İsrail mutsuz ekibe katılıyor
HAMAS ve Müslüman Kardeşler bu talepler listesinde 7. sırada geliyor. Bu listeye HAMAS’ın dahil edilmesi de bir diğer hesap hatası; zira ABD bu Filistin hareketi hakkında her ne düşünürse düşünsün Körfez’de büyük bir itibar sahibi.
İşte bu İsrail’in mutsuz ekibe katıldığı nokta. Uteybe’nin hacklenen e-postalarının ifşa ettiği gibi, BAE’liler Netanyahu hükümetiyle canciğer kuzu sarması.
İsrail Başbakanı, gerçek anlamda bağımsız bir Filistin devletine yönelik her türlü ilerlemeyi bastırırken büyük Arap devletlerinin desteğine sahip olduğunu düşünmekte gayet haklı. Bu, Mısır, Ürdün, BAE veya Suudi Arabistan’ın en son istediği şey. Kraliyetler İsrail’le ilişkileri normalleştirmeye o denli hevesli ki bir Suudi yorumcu geçtiğimiz günlerde ilk defa bir İsrail kanalına, Channel 2’ya mülakat verdi.
Mısırlı-Filistinli şair Tamim el-Barguti bununla alakalı Facebook’una çok yerinde bir yorum yazdı:
“İsrail’in Kudüs’ü işgalinin 50. yıldönümünde bir Mısır-Suud-BAE-Bahreyn-İsrail ittifakı oluşuyor ve bir Arap ülkesini, hem de son 20 yıldır Filistin ve Lübnan direnişini ve ayrıca başta (İsrail’in müttefikini deviren ve Kahire’deki Camp David askeri yönetimini tehdit eden) Mısır’daki devrim olmak üzere bütün Arap devrimlerini desteklediği için karadan ve havadan muhasara altına alıyor.

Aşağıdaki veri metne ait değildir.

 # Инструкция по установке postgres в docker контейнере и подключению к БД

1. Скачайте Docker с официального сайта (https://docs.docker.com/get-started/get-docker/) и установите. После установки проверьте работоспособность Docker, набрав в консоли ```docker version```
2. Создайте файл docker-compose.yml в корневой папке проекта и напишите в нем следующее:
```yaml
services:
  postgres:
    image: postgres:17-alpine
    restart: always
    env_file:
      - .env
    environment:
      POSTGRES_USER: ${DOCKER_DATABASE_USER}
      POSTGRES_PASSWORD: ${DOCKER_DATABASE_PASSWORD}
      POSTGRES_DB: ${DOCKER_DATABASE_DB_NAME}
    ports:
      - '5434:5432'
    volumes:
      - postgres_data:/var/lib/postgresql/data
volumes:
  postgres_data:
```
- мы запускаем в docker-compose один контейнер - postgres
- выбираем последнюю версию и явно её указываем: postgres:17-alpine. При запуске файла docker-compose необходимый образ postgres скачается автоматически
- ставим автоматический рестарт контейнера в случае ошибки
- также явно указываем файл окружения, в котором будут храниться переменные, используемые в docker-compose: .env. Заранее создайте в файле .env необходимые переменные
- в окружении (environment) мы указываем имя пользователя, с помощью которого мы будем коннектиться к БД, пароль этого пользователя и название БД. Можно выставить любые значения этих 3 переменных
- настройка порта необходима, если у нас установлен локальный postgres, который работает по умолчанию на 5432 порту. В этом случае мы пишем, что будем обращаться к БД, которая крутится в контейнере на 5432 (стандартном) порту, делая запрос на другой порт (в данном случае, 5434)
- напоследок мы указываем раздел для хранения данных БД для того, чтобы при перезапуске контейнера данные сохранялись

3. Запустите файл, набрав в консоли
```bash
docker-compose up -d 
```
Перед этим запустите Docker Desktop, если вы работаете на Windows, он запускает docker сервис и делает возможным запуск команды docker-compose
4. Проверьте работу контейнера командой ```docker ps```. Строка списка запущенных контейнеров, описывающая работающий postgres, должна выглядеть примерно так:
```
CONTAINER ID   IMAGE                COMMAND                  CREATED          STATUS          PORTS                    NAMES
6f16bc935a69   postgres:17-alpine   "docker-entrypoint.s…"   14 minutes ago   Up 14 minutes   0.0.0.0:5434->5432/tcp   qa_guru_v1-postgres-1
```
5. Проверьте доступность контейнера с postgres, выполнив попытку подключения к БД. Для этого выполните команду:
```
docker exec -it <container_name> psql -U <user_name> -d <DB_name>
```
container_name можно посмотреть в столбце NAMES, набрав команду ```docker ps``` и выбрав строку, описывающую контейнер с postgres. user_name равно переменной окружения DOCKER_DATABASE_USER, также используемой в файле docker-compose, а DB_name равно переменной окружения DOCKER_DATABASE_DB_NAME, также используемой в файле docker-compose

Onlar Doha’yı Suriye, Libya, Yemen ve Amerikan üsleri nedeniyle cezalandırmıyor.
Onlar Katar’ı, el-Cezire’nin Irak, Lübnan ve Gazze savaşlarındaki tanıklığı ve 2009, 2012 ve 2014’teki Filistin, 2000 ve 2006’daki Lübnan direnişine destek verdiği için cezalandırıyorlar. Yine onlar, 2011’de Mübarek’in düşüşünden dolayı Doha’yı cezaya çarptırıyorlar.
Macbeth sendromundan muzdarip, eline bulaşmış eski kanı yenisiyle yıkayan bir iflas etmiş ve korkak rütbeli subay ile kral olmak için acele eden ve maliyeti her ne olursa olsun kuzeninin tahta geçmesini engellemeye kararlı bir ergen el ele vermiş de ülkelerinin İsrail stratejik derinliğine dahil olduğunu ilan etmek için 5 Haziran tarihini seçmişler.”
Son hesap hatası mı? Katar, bir Gazze değil. Büyük orduyu sahip dostları var. Houstan’dan daha az nüfusa sahip bu ülke 335 milyar dolar değerinde bir devlet fonuna sahip. Ortadoğu’daki en büyük doğalgaz üreticisi. Exxon şirketiyle ilişkileri var. Suudiler ve BAE’liler Washington’daki tek oyuncu değil. Ve Gazze bile bunca yıldır devam eden muhasara altında yıkılmadı, ayakta.